It's a female American voice that pauses in its questions to let Dinesh's male Indian voice fill in my name. Only it's not my name, it's my FIRST name and my wife's SURNAME, because remember the phone is in her name, and I corrected this once, but... oh, who cares. The automated system wants me to SPEAK my responses, not use the keypad. And Dinesh had warned me in a VERY serious tone from his script: Do NOT ask any questions of the autmoated machine, it is not going to answer any of your questions. So ultimately I feel like an automated robot as well. Sigh.

So I drop out of the end of this thing, and am suddenly onto... Bill! And apparently square one. Because Bill is just as confused as I am about how I got to him and why. I'm not only confused, I've been on for an hour, and I'm considering just paying the charge if that will set me free from customer service. I give him the Brief History of Customer Experience Five.
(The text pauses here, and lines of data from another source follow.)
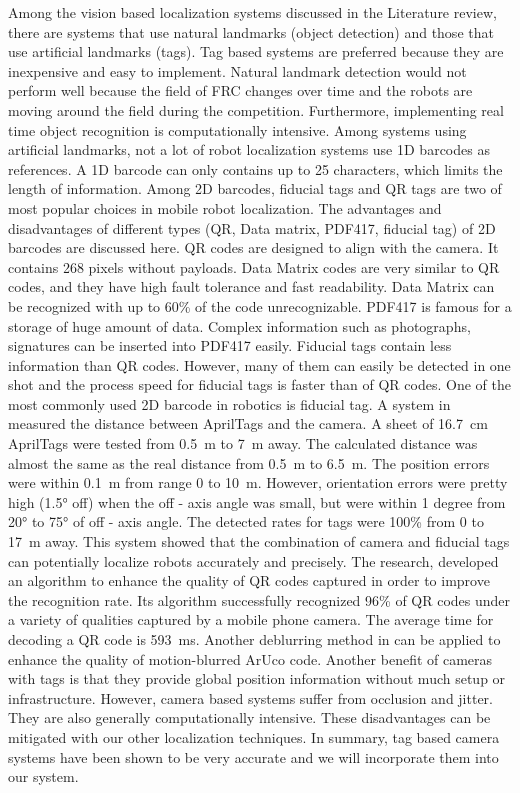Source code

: \documentclass{article}
\begin{document}
  Among the vision based localization systems discussed in the Literature review, there are systems that use natural landmarks (object detection) and those that use artificial landmarks (tags). Tag based systems are preferred because they are inexpensive and easy to implement. Natural landmark detection would not perform well because the field of FRC changes over time and the robots are moving around the field during the competition. Furthermore, implementing real time object recognition is computationally intensive. Among systems using artificial landmarks, not a lot of robot localization systems use 1D barcodes as references. A 1D barcode can only contains up to 25 characters, which limits the length of information. Among 2D barcodes, fiducial tags and QR tags are two of most popular choices in mobile robot localization. The advantages and disadvantages of different types (QR, Data matrix, PDF417, fiducial tag) of 2D barcodes are discussed here. QR codes are designed to align with the camera. It contains 268 pixels without payloads. Data Matrix codes are very similar to QR codes, and they have high fault tolerance and fast readability. Data Matrix can be recognized with up to 60\% of the code unrecognizable. PDF417 is famous for a storage of huge amount of data. Complex information such as photographs, signatures can be inserted into PDF417 easily. Fiducial tags contain less information than QR codes. However, many of them can easily be detected in one shot and the process speed for fiducial tags is faster than of QR codes. One of the most commonly used 2D barcode in robotics is fiducial tag. A system in \cite{wang_apriltag_2016} measured the distance between AprilTags and the camera. A sheet of \SI{16.7}{\centi\meter} AprilTags were tested from \SI {0.5}{\meter} to \SI{7}{\meter} away. The calculated distance was almost the same as the real distance from \SI{0.5}{\meter} to \SI{6.5}{\meter}. The position errors were within \SI{0.1}{\meter} from range 0 to \SI{10}{\meter}. However, orientation errors were pretty high (\ang{1.5} off) when the off - axis angle was small, but were within 1 degree from \ang{20} to \ang{75} of off - axis angle. The detected rates for tags were 100\% from 0 to \SI{17}{\meter} away. This system showed that the combination of camera and fiducial tags can potentially localize robots accurately and precisely. The research, \cite{chen_two-stage_2013} developed an algorithm to enhance the quality of QR codes captured in order to improve the recognition rate. Its algorithm successfully recognized 96\% of QR codes under a variety of qualities captured by a mobile phone camera. The average time for decoding a QR code is \SI{593}{\milli\second}. Another deblurring method in \cite{xu_2d_2011} can be applied to enhance the quality of motion-blurred ArUco code.
  Another benefit of cameras with tags is that they provide global position information without much setup or infrastructure. However, camera based systems suffer from occlusion and jitter. They are also generally computationally intensive. These disadvantages can be mitigated with our other localization techniques. In summary, tag based camera systems have been shown to be very accurate and we will incorporate them into our system.
\end{document}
But Bill is an American, and like Americans, asks TOO MANY QUESTIONS. He's not satisfied that this thing has been fixed. No, it's fine! I assure him, perhaps too cheerily. He pokes around in my account and sees a charge for $68 or so that nothing has been done about. Me, I'm all to aware that I may have gotten this whole thing wrapped up only because I left out certain details, and only want to end the call. $68 sounds fair to me! I say. I mean, that's down from $235! Brilliant! I just want to go.
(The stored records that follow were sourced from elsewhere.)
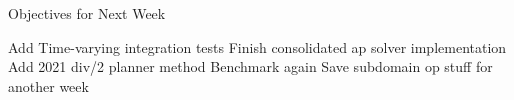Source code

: \begin{frame}{Objectives for Next Week}
  \begin{outline}
  \1 Add Time-varying integration tests
  \1 Finish consolidated ap solver implementation
  \1 Add 2021 div/2 planner method
  \1 Benchmark again
  \1 Save subdomain op stuff for another week
  \end{outline}
\end{frame}
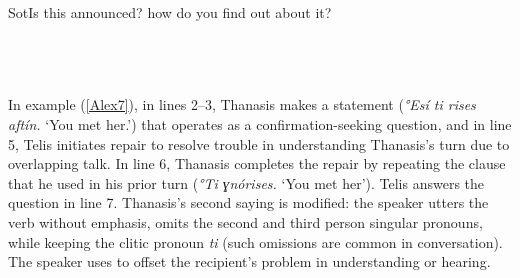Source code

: \documentclass[output=paper]{LSP/langsci}
\begin{document}
\begin{Transcript}[FS {>}{>\hspace{0.1in}}]{Sot}{Is this announced? how do you find out about it?}%
\label{Alex6}%
\\
\\
 \\
  \\
\end{Transcript}

In example (\ref{Alex7}), in lines 2--3, Thanasis makes a statement (\textit{°Εsí ti \underline{}rises aftín.} `You met her.') that operates as a confirmation-seeking question, and in line 5, Telis initiates repair to resolve trouble in understanding Thanasis’s turn due to overlapping talk. In line 6, Thanasis completes the repair by repeating the clause that he used in his prior turn (\textit{°Τi ɣnórises.} `You met her'). Telis answers the question in line 7. Thanasis’s second saying is modified: the speaker utters the verb without emphasis, omits the second and third person singular pronouns, while keeping the clitic pronoun \textit{ti} (such omissions are common in  conversation). The speaker uses  to offset the recipient’s problem in understanding or hearing. 
\end{document}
But Bill is having none of it. And right away he picks up on the fact that I wasn't with 7 cents / minute at the time of the Big Call. As I mentioned earlier, this shouldn't have really been an issue, but Bill didn't like it. He also sort of chastised me for the length of the call!

But I extricate myself from Bill, saying, I'm sure you guys have solved it, thank you, goodbye, thanks for your help, thank you.
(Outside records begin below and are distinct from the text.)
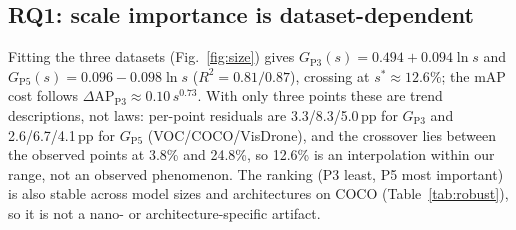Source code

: \documentclass[a4paper,fleqn]{cas-dc}
\begin{document}
\subsection{RQ1: scale importance is dataset-dependent}
\begin{table}[h]\centering\footnotesize
\caption{Per-scale importance is monotonically tied to the small-object fraction $s$: gradient contribution $G$ (cols. 3--4) and mAP cost $\Delta$AP of removing a scale (cols. 5--6). The redundant scale flips between VOC (drop P3) and VisDrone (drop P5).}
\label{tab:scales}

\end{table}
Fitting the three datasets (Fig.~\ref{fig:size}) gives $G_{\mathrm{P3}}(s)=0.494+0.094\ln s$ and $G_{\mathrm{P5}}(s)=0.096-0.098\ln s$ ($R^2=0.81/0.87$), crossing at $s^*\approx12.6\%$; the mAP cost follows $\Delta\text{AP}_{\mathrm{P3}}\approx0.10\,s^{0.73}$. With only three points these are trend descriptions, not laws: per-point residuals are 3.3/8.3/5.0\,pp for $G_{\mathrm{P3}}$ and 2.6/6.7/4.1\,pp for $G_{\mathrm{P5}}$ (VOC/COCO/VisDrone), and the crossover lies between the observed points at 3.8\% and 24.8\%, so 12.6\% is an interpolation within our range, not an observed phenomenon. The ranking (P3 least, P5 most important) is also stable across model sizes and architectures on COCO (Table~\ref{tab:robust}), so it is not a nano- or architecture-specific artifact.
\end{document}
And then a week later I get the disconnection notice from SBC. More later.

Posted by Chris on 12/ 8/03

Limbaugh / Starr Deep Sea Fishing Charters

Investigators raid the offices of Rush Limbaugh's doctors - and Limbaugh denies wrongdoing and accuses prosecutors of going on a "fishing expedition."

Yes, he said "fishing expedition." And we should believe him, because Limbaugh KNOWS fishing expeditions. How could he not, having been invited along for YEARS on Ken Starr's uber-super-deluxe-mega $70 million fishing expedition, with the yacht and the assistants there to hold your reel, and the press corps there to chum the waters and above all throwing out sticks of dynamite to bring up the big fish.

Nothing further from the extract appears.